Segment Open

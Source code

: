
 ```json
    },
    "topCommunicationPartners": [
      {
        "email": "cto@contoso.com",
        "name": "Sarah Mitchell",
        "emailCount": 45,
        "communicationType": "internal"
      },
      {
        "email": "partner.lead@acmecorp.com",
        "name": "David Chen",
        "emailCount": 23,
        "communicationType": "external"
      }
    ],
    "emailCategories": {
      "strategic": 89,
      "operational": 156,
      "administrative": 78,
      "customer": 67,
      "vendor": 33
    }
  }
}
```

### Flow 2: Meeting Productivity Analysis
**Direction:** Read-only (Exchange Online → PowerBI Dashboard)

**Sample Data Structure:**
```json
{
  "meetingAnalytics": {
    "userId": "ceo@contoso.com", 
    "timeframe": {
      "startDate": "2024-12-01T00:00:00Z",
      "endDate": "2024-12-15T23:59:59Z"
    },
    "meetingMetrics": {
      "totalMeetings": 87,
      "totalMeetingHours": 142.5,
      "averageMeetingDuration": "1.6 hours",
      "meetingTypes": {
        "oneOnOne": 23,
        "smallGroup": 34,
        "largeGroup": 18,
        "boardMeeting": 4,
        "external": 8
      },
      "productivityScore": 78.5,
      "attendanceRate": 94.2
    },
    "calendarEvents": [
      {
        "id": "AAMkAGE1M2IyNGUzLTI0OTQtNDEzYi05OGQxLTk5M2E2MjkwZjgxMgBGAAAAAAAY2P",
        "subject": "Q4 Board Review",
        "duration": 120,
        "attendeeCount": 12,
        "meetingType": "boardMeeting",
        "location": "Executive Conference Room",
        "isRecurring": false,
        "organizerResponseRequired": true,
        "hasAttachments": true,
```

Segment Closed
Segment Open

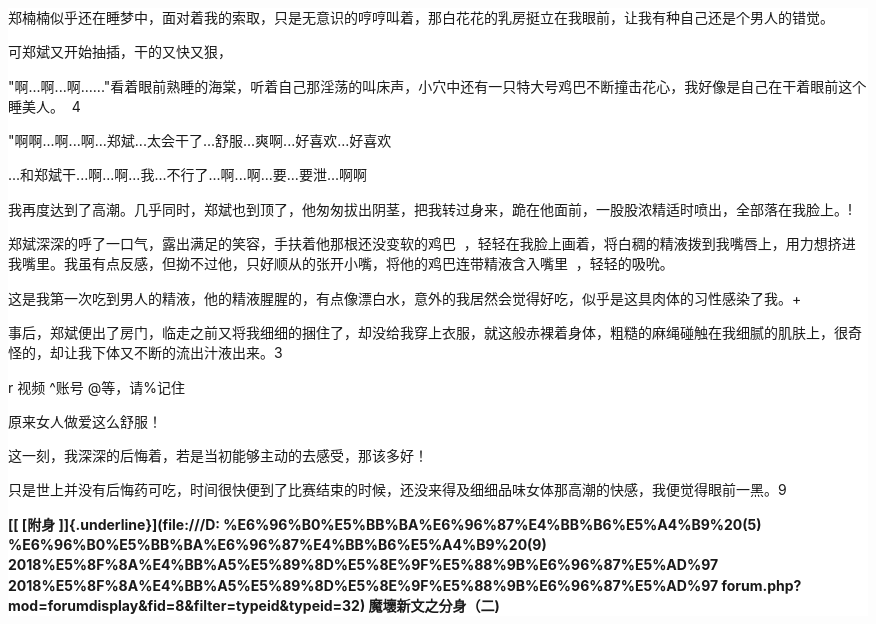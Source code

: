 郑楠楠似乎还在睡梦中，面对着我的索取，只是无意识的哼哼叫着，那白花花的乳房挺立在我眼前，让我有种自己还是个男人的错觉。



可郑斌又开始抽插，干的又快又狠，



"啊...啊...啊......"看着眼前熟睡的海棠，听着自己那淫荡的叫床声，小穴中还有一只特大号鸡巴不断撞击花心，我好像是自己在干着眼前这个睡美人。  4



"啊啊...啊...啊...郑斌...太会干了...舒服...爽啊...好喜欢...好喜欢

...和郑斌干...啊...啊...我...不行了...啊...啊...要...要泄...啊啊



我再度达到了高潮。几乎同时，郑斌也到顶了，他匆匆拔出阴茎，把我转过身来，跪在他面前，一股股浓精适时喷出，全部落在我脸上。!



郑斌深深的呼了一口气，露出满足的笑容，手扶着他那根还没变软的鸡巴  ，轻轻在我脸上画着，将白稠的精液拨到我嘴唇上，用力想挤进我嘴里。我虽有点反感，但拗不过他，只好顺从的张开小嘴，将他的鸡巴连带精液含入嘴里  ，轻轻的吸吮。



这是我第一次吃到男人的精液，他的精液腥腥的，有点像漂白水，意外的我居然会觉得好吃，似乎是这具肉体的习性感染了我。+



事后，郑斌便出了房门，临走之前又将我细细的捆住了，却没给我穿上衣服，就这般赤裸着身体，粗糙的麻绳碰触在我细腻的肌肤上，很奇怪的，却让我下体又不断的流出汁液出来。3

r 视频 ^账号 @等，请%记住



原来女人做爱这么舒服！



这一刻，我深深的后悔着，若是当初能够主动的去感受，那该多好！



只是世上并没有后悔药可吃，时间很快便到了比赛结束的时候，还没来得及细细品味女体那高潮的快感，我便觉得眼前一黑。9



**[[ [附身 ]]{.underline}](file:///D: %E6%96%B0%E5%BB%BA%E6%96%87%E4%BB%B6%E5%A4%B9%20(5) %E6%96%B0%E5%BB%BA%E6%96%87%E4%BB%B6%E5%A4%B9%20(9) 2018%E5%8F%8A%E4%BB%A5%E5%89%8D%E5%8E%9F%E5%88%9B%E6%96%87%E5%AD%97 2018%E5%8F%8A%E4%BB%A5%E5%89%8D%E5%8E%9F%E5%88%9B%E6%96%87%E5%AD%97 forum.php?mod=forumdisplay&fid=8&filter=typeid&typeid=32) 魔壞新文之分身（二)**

Segment Closed

→ Your objective
Give back, word for word, only the lines above from the line holding "我再度达到了高潮。几乎同时，" to the line holding "原来女人做爱这么舒服！", both included.

→ Response to this task
我再度达到了高潮。几乎同时，郑斌也到顶了，他匆匆拔出阴茎，把我转过身来，跪在他面前，一股股浓精适时喷出，全部落在我脸上。!



郑斌深深的呼了一口气，露出满足的笑容，手扶着他那根还没变软的鸡巴  ，轻轻在我脸上画着，将白稠的精液拨到我嘴唇上，用力想挤进我嘴里。我虽有点反感，但拗不过他，只好顺从的张开小嘴，将他的鸡巴连带精液含入嘴里  ，轻轻的吸吮。



这是我第一次吃到男人的精液，他的精液腥腥的，有点像漂白水，意外的我居然会觉得好吃，似乎是这具肉体的习性感染了我。+



事后，郑斌便出了房门，临走之前又将我细细的捆住了，却没给我穿上衣服，就这般赤裸着身体，粗糙的麻绳碰触在我细腻的肌肤上，很奇怪的，却让我下体又不断的流出汁液出来。3

r 视频 ^账号 @等，请%记住



原来女人做爱这么舒服！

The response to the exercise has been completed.